Tout à l'heure, j'ai trouvé que la préparatrice en pharmacie avait beaucoup changé. Son visage avait maigri, elle était beaucoup plus jolie que d'habitude. Je lui ai dit : « Vous avez changé. » J'aurais dû ajouter : « Vous êtes plus jolie ! » Mais si j'avais dit ça, elle se serait peut-être vexée. Ah bon, j'étais moche, avant ? Enfin bref, j'ai dit : Vous avez changé. C'est complètement idiot. Mais elle a souri comme quelqu'un qui sait de quoi je parle, alors que moi je ne le savais pas du tout. Elle a répondu : « Je ne m'en rends pas compte. » Et elle a ajouté quelque chose que je n'ai pas entendu. Elle parle très bas. À chaque fois, elle me regarde comme si elle savait tout sur moi. Je me suis même attendu à ce qu'elle me demande des nouvelles de Luna, mais elle n'a rien dit à ce sujet. Tout ça est très amusant. On prend son petit traitement, comme si la vie allait durer mille ans. Vous avez changé… Évidemment qu'elle change : elle vieillit, et elle n'éprouve pas le besoin de me le faire remarquer, que je vieillis. J'aurais dû lui dire : « Vous avez changé, et ma chienne est morte. » Là, il me semble que ça devenait un peu plus intéressant. Plus mystérieux. Elle aurait cherché le rapport entre les deux choses. Ça l'aurait occupée, en rentrant chez elle, dans sa voiture. Je ne tiens pas à ce que la vie dure mille ans.

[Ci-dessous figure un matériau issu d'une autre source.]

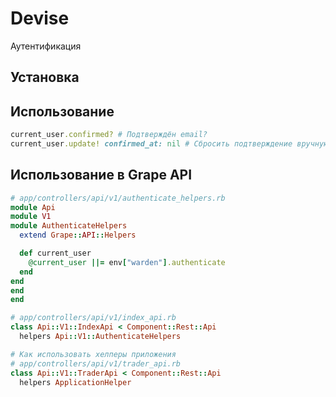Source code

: # Devise

Аутентификация

## Установка

## Использование

```ruby
current_user.confirmed? # Подтверждён email?
current_user.update! confirmed_at: nil # Сбросить подтверждение вручную.
```

## Использование в Grape API

```rb
# app/controllers/api/v1/authenticate_helpers.rb
module Api
module V1
module AuthenticateHelpers
  extend Grape::API::Helpers

  def current_user
    @current_user ||= env["warden"].authenticate
  end  
end
end
end

# app/controllers/api/v1/index_api.rb
class Api::V1::IndexApi < Component::Rest::Api
  helpers Api::V1::AuthenticateHelpers

# Как использовать хелперы приложения
# app/controllers/api/v1/trader_api.rb
class Api::V1::TraderApi < Component::Rest::Api
  helpers ApplicationHelper
```
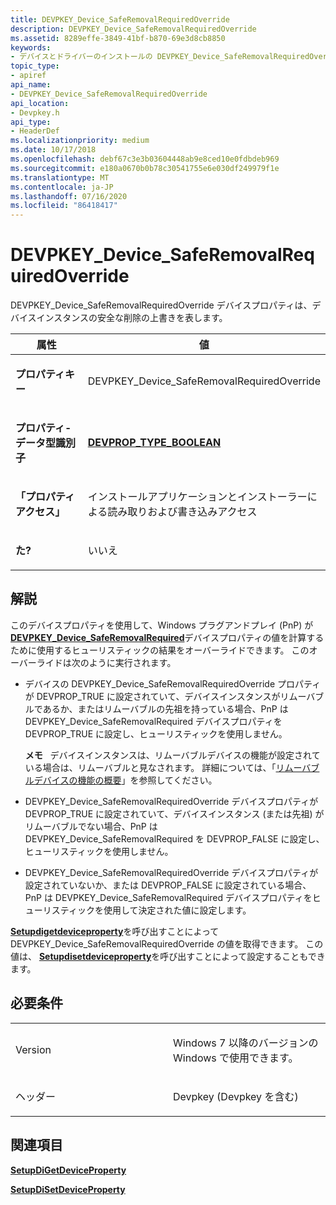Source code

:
 ```yaml
---
title: DEVPKEY_Device_SafeRemovalRequiredOverride
description: DEVPKEY_Device_SafeRemovalRequiredOverride
ms.assetid: 8289effe-3849-41bf-b870-69e3d8cb8850
keywords:
- デバイスとドライバーのインストールの DEVPKEY_Device_SafeRemovalRequiredOverride
topic_type:
- apiref
api_name:
- DEVPKEY_Device_SafeRemovalRequiredOverride
api_location:
- Devpkey.h
api_type:
- HeaderDef
ms.localizationpriority: medium
ms.date: 10/17/2018
ms.openlocfilehash: debf67c3e3b03604448ab9e8ced10e0fdbdeb969
ms.sourcegitcommit: e180a0670b0b78c30541755e6e030df249979f1e
ms.translationtype: MT
ms.contentlocale: ja-JP
ms.lasthandoff: 07/16/2020
ms.locfileid: "86418417"
---
```

# <a name="devpkey_device_saferemovalrequiredoverride"></a>DEVPKEY_Device_SafeRemovalRequiredOverride


DEVPKEY_Device_SafeRemovalRequiredOverride デバイスプロパティは、デバイスインスタンスの安全な削除の上書きを表します。

<table>
<colgroup>
<col width="50%" />
<col width="50%" />
</colgroup>
<thead>
<tr>
<th>属性</th>
<th>値</th>
</tr>
</thead>
<tbody>
<tr class="odd">
<td align="left"><p><strong>プロパティキー</strong></p></td>
<td align="left"><p>DEVPKEY_Device_SafeRemovalRequiredOverride</p></td>
</tr>
<tr class="even">
<td align="left"><p><strong>プロパティ-データ型識別子</strong></p></td>
<td align="left"><p><a href="devprop-type-boolean.md" data-raw-source="[&lt;strong&gt;DEVPROP_TYPE_BOOLEAN&lt;/strong&gt;](devprop-type-boolean.md)"><strong>DEVPROP_TYPE_BOOLEAN</strong></a></p></td>
</tr>
<tr class="odd">
<td align="left"><p><strong>「プロパティ アクセス」</strong></p></td>
<td align="left"><p>インストールアプリケーションとインストーラーによる読み取りおよび書き込みアクセス</p></td>
</tr>
<tr class="even">
<td align="left"><p><strong>た?</strong></p></td>
<td align="left"><p>いいえ</p></td>
</tr>
</tbody>
</table>

 

<a name="remarks"></a>解説
-------

このデバイスプロパティを使用して、Windows プラグアンドプレイ (PnP) が[**DEVPKEY_Device_SafeRemovalRequired**](devpkey-device-saferemovalrequired.md)デバイスプロパティの値を計算するために使用するヒューリスティックの結果をオーバーライドできます。 このオーバーライドは次のように実行されます。

-   デバイスの DEVPKEY_Device_SafeRemovalRequiredOverride プロパティが DEVPROP_TRUE に設定されていて、デバイスインスタンスがリムーバブルであるか、またはリムーバブルの先祖を持っている場合、PnP は DEVPKEY_Device_SafeRemovalRequired デバイスプロパティを DEVPROP_TRUE に設定し、ヒューリスティックを使用しません。

    **メモ**   デバイスインスタンスは、リムーバブルデバイスの機能が設定されている場合は、リムーバブルと見なされます。 詳細については、「[リムーバブルデバイスの機能の概要](https://docs.microsoft.com/windows-hardware/drivers/install/overview-of-the-removable-device-capability)」を参照してください。

     

-   DEVPKEY_Device_SafeRemovalRequiredOverride デバイスプロパティが DEVPROP_TRUE に設定されていて、デバイスインスタンス (または先祖) がリムーバブルでない場合、PnP は DEVPKEY_Device_SafeRemovalRequired を DEVPROP_FALSE に設定し、ヒューリスティックを使用しません。

-   DEVPKEY_Device_SafeRemovalRequiredOverride デバイスプロパティが設定されていないか、または DEVPROP_FALSE に設定されている場合、PnP は DEVPKEY_Device_SafeRemovalRequired デバイスプロパティをヒューリスティックを使用して決定された値に設定します。

[**Setupdigetdeviceproperty**](https://docs.microsoft.com/windows/desktop/api/setupapi/nf-setupapi-setupdigetdevicepropertyw)を呼び出すことによって DEVPKEY_Device_SafeRemovalRequiredOverride の値を取得できます。 この値は、 [**Setupdisetdeviceproperty**](https://docs.microsoft.com/windows/desktop/api/setupapi/nf-setupapi-setupdisetdevicepropertyw)を呼び出すことによって設定することもできます。

<a name="requirements"></a>必要条件
------------

<table>
<colgroup>
<col width="50%" />
<col width="50%" />
</colgroup>
<tbody>
<tr class="odd">
<td align="left"><p>Version</p></td>
<td align="left"><p>Windows 7 以降のバージョンの Windows で使用できます。</p></td>
</tr>
<tr class="even">
<td align="left"><p>ヘッダー</p></td>
<td align="left">Devpkey (Devpkey を含む)</td>
</tr>
</tbody>
</table>

## <a name="see-also"></a>関連項目


[**SetupDiGetDeviceProperty**](https://docs.microsoft.com/windows/desktop/api/setupapi/nf-setupapi-setupdigetdevicepropertyw)

[**SetupDiSetDeviceProperty**](https://docs.microsoft.com/windows/desktop/api/setupapi/nf-setupapi-setupdisetdevicepropertyw)

 

 






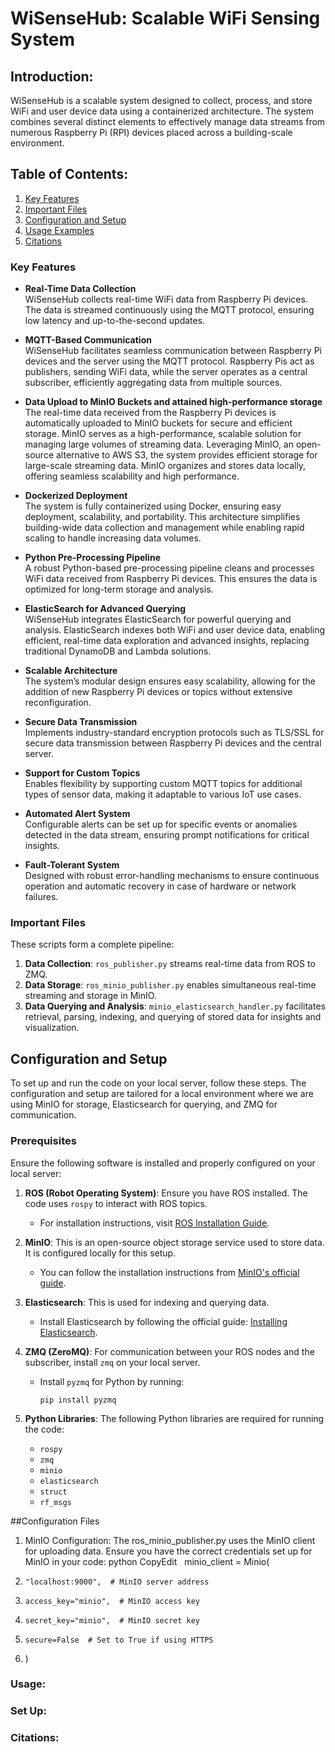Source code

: # WiSenseHub: Scalable WiFi Sensing System

## Introduction:
WiSenseHub is a scalable system designed to collect, process, and store WiFi and user device data using a containerized architecture. The system combines several distinct elements to effectively manage data streams from numerous Raspberry Pi (RPI) devices placed across a building-scale environment.


## Table of Contents:
1. [Key Features](#key-features)
1. [Important Files](#important-files)
2. [Configuration and Setup](#configuration-and-setup)
3. [Usage Examples](#usage-examples)
4. [Citations](#citations)


### Key Features

- **Real-Time Data Collection**  
  WiSenseHub collects real-time WiFi data from Raspberry Pi devices. The data is streamed continuously using the MQTT protocol, ensuring low latency and up-to-the-second updates.

- **MQTT-Based Communication**  
  WiSenseHub facilitates seamless communication between Raspberry Pi devices and the server using the MQTT protocol. Raspberry Pis act as publishers, sending WiFi data, while the server operates as a central subscriber, efficiently aggregating data from multiple sources.

- **Data Upload to MinIO Buckets and attained high-performance storage**  
  The real-time data received from the Raspberry Pi devices is automatically uploaded to MinIO buckets for secure and efficient storage. MinIO serves as a high-performance, scalable solution for managing large volumes of streaming data.
  Leveraging MinIO, an open-source alternative to AWS S3, the system provides efficient storage for large-scale streaming data. MinIO organizes and stores data locally, offering seamless scalability and high performance.

- **Dockerized Deployment**  
  The system is fully containerized using Docker, ensuring easy deployment, scalability, and portability. This architecture simplifies building-wide data collection and management while enabling rapid scaling to handle increasing data volumes.

- **Python Pre-Processing Pipeline**  
  A robust Python-based pre-processing pipeline cleans and processes WiFi data received from Raspberry Pi devices. This ensures the data is optimized for long-term storage and analysis.

- **ElasticSearch for Advanced Querying**  
  WiSenseHub integrates ElasticSearch for powerful querying and analysis. ElasticSearch indexes both WiFi and user device data, enabling efficient, real-time data exploration and advanced insights, replacing traditional DynamoDB and Lambda solutions.

- **Scalable Architecture**  
  The system’s modular design ensures easy scalability, allowing for the addition of new Raspberry Pi devices or topics without extensive reconfiguration.

- **Secure Data Transmission**  
  Implements industry-standard encryption protocols such as TLS/SSL for secure data transmission between Raspberry Pi devices and the central server.

- **Support for Custom Topics**  
  Enables flexibility by supporting custom MQTT topics for additional types of sensor data, making it adaptable to various IoT use cases.

- **Automated Alert System**  
  Configurable alerts can be set up for specific events or anomalies detected in the data stream, ensuring prompt notifications for critical insights.

- **Fault-Tolerant System**  
  Designed with robust error-handling mechanisms to ensure continuous operation and automatic recovery in case of hardware or network failures.


### Important Files

These scripts form a complete pipeline:  
1. **Data Collection**: `ros_publisher.py` streams real-time data from ROS to ZMQ.  
2. **Data Storage**: `ros_minio_publisher.py` enables simultaneous real-time streaming and storage in MinIO.  
3. **Data Querying and Analysis**: `minio_elasticsearch_handler.py` facilitates retrieval, parsing, indexing, and querying of stored data for insights and visualization.  

## **Configuration and Setup**

To set up and run the code on your local server, follow these steps. The configuration and setup are tailored for a local environment where we are using MinIO for storage, Elasticsearch for querying, and ZMQ for communication.

### **Prerequisites**

Ensure the following software is installed and properly configured on your local server:

1. **ROS (Robot Operating System)**: Ensure you have ROS installed. The code uses `rospy` to interact with ROS topics.
   - For installation instructions, visit [ROS Installation Guide](http://wiki.ros.org/ROS/Installation).
   
2. **MinIO**: This is an open-source object storage service used to store data. It is configured locally for this setup.
   - You can follow the installation instructions from [MinIO's official guide](https://docs.min.io/docs/minio-quickstart-guide).

3. **Elasticsearch**: This is used for indexing and querying data.
   - Install Elasticsearch by following the official guide: [Installing Elasticsearch](https://www.elastic.co/guide/en/elasticsearch/reference/current/install-elasticsearch.html).

4. **ZMQ (ZeroMQ)**: For communication between your ROS nodes and the subscriber, install `zmq` on your local server.
   - Install `pyzmq` for Python by running:  
     ```
     pip install pyzmq
     ```

5. **Python Libraries**: The following Python libraries are required for running the code:
   - `rospy`
   - `zmq`
   - `minio`
   - `elasticsearch`
   - `struct`
   - `rf_msgs`

##Configuration Files

1. MinIO Configuration: The ros_minio_publisher.py uses the MinIO client for uploading data. Ensure you have the correct credentials set up for MinIO in your code: python CopyEdit   minio_client = Minio(
2.     "localhost:9000",  # MinIO server address
3.     access_key="minio",  # MinIO access key
4.     secret_key="minio",  # MinIO secret key
5.     secure=False  # Set to True if using HTTPS
6. ) 


### Usage:

### Set Up:

### Citations:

Plus rien n'a de sens. Plus rien. Écrire, composer, peindre, oui, on peut continuer un peu, faire comme si, ça distrait, ce n'est pas désagréable. Mais quoi. En fait, une des seules choses qui m'amusent, maintenant, c'est de me dire que je vais lasser. Lasser, décevoir, ça c'est ma grande spécialité. Bon, ça va, là, il n'en a pas assez, de nous parler de son chien, ça va bien cinq minutes. Faudrait voir à passer à autre chose, hein, parce que la vie continue, n'est-ce pas ! L'Iran, la crise économique, François Hollande, le NON, j'ai collé mon premier NON, hier-soir, les Variations Diabelli, le climat, les racistes contre les anti-racistes, Noël-Mamaman à l'Assemblée dévoilée, le nouvel iPhone et mon courrier en souffrance, les Impôts, ça c'est du sérieux qui n'attend pas, ça vous mobilise un mort-vivant, ça vous dresse le mât comme en quarante ! Mais c'que je m'en branle ! Tout ça c'est pour ceux qui veulent que la vie dure mille ans. Pas mon cas.

J'ai tout perdu. Sauf le chagrin. Mille ans de chagrin. Et je les entends déjà les étouffés de rire : tout ça pour un chien, le con ! Quelle fiote, tout fout le camp, Georges plutôt mort que sympa qui couine pour une chienne, on aura tout vu. Tous pareils, tous pourris, les Français sont des veaux, en boucle, le Georges, à la lanterne ! Je n'ai même pas de larmes. Je suis vide, sec, un désastre sur pattes, un fantôme, si je craquais une allumette je prendrais comme un fétu de paille et personne ne s'en apercevrait. Quelle fatigue ! C'est sacré, la fatigue ! Et le sacré, ça sépare du monde.